PNP-Artikel vom: 26.02.2009
Pauli will Freie Wähler nach Europa bringen
Ehemalige CSU-Rebellin erklärte sich in Deggendorf zur Spitzenkandidatur für die Europawahl bereit
Von 700 Anhängern gefeiert (v.l.): Gabriele Pauli, Hubert Aiwanger und Reinhard Leuschner (stv. Niederbayernchef der Freien Wähler). |
Von Alois Schießl
Deggendorf. "Gabi, Gabi"-Rufe anstelle von Pfiffen, stehende
Ovationen statt unverhohlener Abneigung - die Ex-CSU-Rebellin Gabriele Pauli
erlebte gestern in der vollbesetzten Stadthalle in Deggendorf als nunmehrige
Landtagsabgeordnete der Freien Wähler (FW) einen ganz anderen Aschermittwoch
als noch vor zwei Jahren als Fürther Landrätin bei der CSU-Kundgebung in
Passau.
Und Pauli, im dunkelblauen Dirndl und auf hochhackigen Pumps, genoss dies
sichtlich. Auch, dass die 700 Anhänger der aus kommunalen Wurzeln
hervorgegangenen und erstmals im Bayerischen Landtag vertretenen Partei ihre
nervös und teilweise auch holprig vorgetragene Rede immer wieder mit Gabi- und
Bravo-Rufen und viel Applaus bedachten. Dieser schwoll auf Orkanstärke an, als
Pauli rief: "Ich habe mir das für den heutigen Tag aufgehoben: Ich sage Ja
und will Europa-Spitzenkandidatin der Freien Wähler werden." Sie zeigte
sich zuversichtlich, dass ihre Partei bei der Europawahl im Juni auf
"deutlich über fünf Prozent" kommen wird. "Wir werden eine sehr
große Bürgerbewegung werden", sagte sie. Bürgernahe Politik sei nicht an
Bayern gebunden. Möglich wäre, dass die Freien Wähler auch zur Bundestagswahl
antreten.
Scharf kritisierte Pauli die anderen Parteien. Es kämen nur "die
Geschliffenen" nach oben, die sich verkauften und ihr "Ich"
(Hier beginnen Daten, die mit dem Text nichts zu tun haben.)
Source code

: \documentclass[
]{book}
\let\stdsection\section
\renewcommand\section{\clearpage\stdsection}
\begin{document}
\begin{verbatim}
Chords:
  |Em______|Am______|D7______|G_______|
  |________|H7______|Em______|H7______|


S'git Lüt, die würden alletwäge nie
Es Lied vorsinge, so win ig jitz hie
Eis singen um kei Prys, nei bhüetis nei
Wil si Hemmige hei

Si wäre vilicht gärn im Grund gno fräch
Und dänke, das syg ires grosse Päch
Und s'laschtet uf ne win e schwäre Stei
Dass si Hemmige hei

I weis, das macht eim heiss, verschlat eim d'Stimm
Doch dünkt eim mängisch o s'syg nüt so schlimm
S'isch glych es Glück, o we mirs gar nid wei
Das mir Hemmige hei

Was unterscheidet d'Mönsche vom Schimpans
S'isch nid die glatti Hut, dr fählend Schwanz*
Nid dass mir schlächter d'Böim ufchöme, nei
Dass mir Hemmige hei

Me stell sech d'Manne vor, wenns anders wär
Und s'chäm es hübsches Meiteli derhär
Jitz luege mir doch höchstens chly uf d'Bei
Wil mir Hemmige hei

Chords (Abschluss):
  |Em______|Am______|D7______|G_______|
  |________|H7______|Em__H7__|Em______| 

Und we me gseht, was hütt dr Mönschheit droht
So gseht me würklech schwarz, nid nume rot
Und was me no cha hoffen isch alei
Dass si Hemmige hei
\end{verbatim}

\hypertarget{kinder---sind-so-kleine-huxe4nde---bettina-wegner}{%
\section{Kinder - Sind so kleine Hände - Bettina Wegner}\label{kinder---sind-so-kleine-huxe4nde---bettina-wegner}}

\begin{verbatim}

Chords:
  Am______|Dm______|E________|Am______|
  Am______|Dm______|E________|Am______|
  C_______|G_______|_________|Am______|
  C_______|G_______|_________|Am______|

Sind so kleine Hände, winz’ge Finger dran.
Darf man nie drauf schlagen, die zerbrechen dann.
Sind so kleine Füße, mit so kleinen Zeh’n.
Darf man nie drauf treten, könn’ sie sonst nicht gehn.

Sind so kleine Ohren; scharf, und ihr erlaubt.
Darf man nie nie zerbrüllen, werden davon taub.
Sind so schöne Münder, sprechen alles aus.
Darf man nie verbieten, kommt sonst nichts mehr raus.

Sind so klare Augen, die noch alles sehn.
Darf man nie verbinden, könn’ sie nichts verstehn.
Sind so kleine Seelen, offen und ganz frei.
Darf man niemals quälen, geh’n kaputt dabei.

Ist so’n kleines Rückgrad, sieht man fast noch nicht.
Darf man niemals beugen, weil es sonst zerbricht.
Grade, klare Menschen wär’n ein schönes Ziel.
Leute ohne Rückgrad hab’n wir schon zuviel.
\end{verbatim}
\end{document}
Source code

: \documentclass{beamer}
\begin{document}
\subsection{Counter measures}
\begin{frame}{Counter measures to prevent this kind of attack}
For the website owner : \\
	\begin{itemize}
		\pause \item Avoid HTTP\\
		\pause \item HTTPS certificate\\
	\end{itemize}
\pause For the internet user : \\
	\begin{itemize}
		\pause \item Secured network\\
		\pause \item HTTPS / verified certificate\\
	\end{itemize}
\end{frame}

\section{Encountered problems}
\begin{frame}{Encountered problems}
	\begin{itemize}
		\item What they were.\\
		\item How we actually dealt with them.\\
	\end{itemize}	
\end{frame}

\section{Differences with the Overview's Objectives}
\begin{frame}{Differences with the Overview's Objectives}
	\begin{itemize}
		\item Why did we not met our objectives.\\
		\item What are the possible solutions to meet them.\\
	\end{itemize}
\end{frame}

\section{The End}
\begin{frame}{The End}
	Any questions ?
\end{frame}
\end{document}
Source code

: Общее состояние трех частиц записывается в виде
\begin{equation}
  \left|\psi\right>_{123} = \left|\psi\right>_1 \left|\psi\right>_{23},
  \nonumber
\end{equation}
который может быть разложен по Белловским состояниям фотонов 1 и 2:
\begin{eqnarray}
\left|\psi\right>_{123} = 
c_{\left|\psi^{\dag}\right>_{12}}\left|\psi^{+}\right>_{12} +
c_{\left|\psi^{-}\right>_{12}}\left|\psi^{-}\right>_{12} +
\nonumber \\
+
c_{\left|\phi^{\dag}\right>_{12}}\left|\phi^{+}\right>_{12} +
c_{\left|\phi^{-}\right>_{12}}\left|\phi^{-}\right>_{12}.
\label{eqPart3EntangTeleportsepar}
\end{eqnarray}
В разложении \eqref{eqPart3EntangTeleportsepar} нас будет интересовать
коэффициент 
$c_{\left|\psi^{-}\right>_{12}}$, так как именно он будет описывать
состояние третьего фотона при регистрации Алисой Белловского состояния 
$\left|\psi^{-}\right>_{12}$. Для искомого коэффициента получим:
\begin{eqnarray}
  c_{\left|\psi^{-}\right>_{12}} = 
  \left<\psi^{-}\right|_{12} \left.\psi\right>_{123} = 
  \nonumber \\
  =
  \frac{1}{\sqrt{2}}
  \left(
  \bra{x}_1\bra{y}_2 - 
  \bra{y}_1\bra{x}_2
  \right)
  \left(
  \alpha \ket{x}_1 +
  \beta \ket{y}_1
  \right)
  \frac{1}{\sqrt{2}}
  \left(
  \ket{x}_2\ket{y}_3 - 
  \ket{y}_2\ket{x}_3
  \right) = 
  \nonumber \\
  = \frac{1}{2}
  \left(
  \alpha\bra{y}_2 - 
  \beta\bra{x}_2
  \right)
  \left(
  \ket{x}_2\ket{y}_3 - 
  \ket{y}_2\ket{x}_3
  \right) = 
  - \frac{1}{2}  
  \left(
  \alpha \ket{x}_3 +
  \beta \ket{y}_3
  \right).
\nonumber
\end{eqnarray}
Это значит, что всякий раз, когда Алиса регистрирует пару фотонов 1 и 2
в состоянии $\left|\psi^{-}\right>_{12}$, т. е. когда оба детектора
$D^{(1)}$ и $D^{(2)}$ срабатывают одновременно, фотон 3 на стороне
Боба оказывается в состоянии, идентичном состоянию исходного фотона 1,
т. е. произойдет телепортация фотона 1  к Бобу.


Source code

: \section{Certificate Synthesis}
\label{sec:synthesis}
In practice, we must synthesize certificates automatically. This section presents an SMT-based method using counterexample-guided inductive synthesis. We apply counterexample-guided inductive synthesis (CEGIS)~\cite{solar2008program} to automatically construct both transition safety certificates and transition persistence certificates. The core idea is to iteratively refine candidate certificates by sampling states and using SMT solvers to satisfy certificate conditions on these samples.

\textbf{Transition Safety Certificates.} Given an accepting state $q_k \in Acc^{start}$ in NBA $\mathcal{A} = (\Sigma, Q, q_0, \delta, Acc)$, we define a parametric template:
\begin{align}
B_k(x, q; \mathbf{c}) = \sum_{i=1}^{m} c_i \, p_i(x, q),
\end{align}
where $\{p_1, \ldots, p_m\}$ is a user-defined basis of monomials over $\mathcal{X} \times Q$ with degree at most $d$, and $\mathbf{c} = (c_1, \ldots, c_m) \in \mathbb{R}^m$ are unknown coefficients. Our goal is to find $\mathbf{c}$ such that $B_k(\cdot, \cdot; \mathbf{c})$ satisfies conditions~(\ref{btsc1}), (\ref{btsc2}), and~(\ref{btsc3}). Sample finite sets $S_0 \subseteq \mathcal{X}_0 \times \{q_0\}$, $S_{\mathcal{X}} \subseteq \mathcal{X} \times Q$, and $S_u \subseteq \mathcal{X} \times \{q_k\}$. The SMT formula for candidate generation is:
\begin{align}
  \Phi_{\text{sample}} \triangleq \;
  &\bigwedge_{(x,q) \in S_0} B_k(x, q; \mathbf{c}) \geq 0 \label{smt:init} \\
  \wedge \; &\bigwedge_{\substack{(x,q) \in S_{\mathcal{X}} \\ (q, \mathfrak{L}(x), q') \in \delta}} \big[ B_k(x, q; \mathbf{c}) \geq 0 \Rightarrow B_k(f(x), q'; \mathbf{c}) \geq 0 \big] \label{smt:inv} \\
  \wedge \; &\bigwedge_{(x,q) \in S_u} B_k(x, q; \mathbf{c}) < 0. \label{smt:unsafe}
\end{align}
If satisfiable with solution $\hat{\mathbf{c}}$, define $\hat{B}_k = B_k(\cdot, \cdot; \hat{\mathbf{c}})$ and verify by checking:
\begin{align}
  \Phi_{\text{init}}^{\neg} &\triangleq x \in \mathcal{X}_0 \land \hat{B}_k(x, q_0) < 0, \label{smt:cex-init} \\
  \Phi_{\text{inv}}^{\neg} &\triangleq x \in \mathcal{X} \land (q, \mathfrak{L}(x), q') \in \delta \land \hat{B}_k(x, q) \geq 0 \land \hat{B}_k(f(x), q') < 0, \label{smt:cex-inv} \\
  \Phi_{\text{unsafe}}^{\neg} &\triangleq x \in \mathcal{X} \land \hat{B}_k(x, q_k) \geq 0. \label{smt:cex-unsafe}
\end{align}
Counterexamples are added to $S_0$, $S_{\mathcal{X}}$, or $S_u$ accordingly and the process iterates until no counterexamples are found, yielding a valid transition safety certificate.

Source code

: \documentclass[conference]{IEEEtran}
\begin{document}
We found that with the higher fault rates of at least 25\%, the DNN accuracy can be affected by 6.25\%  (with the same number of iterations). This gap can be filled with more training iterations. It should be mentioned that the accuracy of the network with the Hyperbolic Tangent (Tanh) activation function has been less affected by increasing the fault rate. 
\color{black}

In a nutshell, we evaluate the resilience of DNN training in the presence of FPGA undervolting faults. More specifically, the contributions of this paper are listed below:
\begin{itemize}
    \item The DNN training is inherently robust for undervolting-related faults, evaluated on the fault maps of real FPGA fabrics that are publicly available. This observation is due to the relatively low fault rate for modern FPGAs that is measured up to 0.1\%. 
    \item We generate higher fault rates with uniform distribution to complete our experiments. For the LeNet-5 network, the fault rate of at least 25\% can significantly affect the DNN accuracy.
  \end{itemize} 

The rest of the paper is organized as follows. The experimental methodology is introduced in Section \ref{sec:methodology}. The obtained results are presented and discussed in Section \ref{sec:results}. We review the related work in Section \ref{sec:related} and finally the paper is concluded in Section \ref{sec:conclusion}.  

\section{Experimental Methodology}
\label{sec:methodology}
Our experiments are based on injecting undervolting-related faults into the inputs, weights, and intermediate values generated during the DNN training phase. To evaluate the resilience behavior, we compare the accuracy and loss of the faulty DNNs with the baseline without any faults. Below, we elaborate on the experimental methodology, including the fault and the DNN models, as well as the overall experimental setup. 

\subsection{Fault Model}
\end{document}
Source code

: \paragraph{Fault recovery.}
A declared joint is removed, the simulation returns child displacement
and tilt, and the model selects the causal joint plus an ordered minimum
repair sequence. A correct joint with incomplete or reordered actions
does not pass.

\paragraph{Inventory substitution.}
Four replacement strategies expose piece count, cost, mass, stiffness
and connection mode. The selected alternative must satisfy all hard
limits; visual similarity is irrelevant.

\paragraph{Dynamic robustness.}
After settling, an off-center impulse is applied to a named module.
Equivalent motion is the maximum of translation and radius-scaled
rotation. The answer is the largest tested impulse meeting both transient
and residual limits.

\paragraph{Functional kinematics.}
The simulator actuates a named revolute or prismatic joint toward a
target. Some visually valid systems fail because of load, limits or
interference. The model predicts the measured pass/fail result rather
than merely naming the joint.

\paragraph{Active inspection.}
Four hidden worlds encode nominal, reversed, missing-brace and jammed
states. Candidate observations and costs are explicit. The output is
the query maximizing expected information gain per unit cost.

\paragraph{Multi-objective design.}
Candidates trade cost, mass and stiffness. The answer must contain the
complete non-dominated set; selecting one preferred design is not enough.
aufgäben. Denen gehe es nicht um die Bürger, sondern nur um Posten. "Die
Leute haben das satt", sagte sie unter Jubel. Der brandete auch auf, als
sie forderte, Staatsanwälte sollten sich endlich die Banker, Manager und
Politiker vorknüpfen, die die aktuelle Finanz- und Wirtschaftskrise verursacht
hätten.
Schlug Pauli große Sympathie entgegen, war es beim FW-Landesvorsitzenden Hubert
Aiwanger Begeisterung. Frei, mit kräftiger Stimme, selbstsicher und
bierzelttauglich geißelte er vor allem CSU und FDP. Mit ihrem
wirtschaftspolitischen Gedankengut seien sie für das Bankendesaster
mitverantwortlich. Die FDP sei der "politische Arm der Heuschrecken"
gewesen. Über die CSU meinte er: "Die schämen sich nicht, auch noch einen
politischen Aschermittwoch zu veranstalten. Eigentlich sollte die CSU ein Schild
aufhängen: Wegen Betriebsunfall geschlossen." Auch, um mehr politische
Mitbestimmung zu erreichen, wollten die Freien Wähler nach Brüssel. "Wir
müssen einen Bogen spannen vom Bauerndorf im Bayerischen Wald nach Brüssel,
weil dort über das Dorf mitentschieden wird", sagte er. Entschieden wandte
sich Aiwanger gegen die Privatisierung kommunaler Einrichtungen wie
Wasserversorgung oder Krankenhäuser.
Mehr Bürgerbeteiligung forderte auch Pauli, die Direktwahlen von
Ministerpräsidenten und Bundeskanzler anregte. Ihre Festlegung auf Horst
Köhler bei der Bundespräsidentenwahl wolle sie nochmals überdenken, sagte
sie.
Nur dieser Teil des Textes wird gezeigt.